#### [TASK DESCRIPTION]
A line belongs in the answer if it contains "where"; copy every such line from the entries below.

#### [INPUT MATERIAL]
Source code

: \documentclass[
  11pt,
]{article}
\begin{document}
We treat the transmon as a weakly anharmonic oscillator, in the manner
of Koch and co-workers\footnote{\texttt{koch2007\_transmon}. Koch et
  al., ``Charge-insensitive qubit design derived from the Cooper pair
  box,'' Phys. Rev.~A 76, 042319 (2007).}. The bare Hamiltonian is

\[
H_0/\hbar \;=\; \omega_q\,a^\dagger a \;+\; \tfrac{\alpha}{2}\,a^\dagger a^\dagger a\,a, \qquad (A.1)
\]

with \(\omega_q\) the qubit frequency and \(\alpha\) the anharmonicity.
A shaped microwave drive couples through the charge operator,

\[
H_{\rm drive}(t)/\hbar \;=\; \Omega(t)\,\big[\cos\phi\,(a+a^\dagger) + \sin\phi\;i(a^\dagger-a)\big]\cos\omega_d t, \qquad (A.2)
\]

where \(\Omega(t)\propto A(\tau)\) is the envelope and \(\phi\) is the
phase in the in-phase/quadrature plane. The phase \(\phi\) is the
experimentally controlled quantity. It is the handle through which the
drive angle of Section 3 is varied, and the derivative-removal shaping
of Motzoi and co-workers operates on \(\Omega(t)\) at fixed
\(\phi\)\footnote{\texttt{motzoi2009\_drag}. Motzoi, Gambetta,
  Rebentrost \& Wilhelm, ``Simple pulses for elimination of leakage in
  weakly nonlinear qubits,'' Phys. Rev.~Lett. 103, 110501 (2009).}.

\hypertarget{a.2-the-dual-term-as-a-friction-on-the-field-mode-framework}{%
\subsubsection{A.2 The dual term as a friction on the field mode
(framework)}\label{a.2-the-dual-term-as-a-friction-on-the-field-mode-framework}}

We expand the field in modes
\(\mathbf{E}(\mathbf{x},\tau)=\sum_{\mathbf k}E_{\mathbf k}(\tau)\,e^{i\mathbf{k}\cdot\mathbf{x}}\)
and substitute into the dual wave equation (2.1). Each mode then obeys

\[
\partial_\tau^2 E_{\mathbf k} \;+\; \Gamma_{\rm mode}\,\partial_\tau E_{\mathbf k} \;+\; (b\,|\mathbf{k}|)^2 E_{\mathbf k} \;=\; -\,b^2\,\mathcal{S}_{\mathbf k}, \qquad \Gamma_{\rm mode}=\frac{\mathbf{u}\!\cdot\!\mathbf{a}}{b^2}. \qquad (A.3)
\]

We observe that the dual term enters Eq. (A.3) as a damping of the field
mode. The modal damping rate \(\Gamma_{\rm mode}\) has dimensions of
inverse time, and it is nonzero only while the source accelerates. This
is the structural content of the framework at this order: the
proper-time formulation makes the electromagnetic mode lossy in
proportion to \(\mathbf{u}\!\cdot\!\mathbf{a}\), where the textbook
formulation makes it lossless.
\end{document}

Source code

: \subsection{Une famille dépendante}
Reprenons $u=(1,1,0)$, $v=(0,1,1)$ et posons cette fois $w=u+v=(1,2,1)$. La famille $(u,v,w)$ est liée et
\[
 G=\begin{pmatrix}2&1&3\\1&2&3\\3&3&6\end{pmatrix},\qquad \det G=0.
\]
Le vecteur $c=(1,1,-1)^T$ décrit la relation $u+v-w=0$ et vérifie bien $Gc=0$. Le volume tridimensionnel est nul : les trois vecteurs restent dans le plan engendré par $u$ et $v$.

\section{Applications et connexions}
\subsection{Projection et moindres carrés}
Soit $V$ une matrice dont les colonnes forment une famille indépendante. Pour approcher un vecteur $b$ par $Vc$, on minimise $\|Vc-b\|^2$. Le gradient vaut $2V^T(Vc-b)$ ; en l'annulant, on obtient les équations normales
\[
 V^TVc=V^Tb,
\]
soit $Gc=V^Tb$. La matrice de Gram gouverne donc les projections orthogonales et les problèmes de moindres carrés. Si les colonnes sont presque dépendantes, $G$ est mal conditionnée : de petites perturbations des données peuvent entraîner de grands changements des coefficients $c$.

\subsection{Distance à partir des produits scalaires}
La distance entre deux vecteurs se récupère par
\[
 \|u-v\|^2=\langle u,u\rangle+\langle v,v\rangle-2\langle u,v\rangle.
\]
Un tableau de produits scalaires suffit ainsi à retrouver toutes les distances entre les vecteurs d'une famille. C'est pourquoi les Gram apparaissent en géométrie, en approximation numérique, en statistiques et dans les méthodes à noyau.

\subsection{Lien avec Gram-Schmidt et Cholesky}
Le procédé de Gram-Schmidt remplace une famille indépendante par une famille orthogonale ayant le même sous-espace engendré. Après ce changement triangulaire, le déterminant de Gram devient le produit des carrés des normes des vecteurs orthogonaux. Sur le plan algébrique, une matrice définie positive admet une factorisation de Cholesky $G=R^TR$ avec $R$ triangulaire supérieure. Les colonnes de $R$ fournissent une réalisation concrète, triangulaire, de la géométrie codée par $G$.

#### [OUTPUT FOR THIS EXERCISE]
where \(\Omega(t)\propto A(\tau)\) is the envelope and \(\phi\) is the
proportion to \(\mathbf{u}\!\cdot\!\mathbf{a}\), where the textbook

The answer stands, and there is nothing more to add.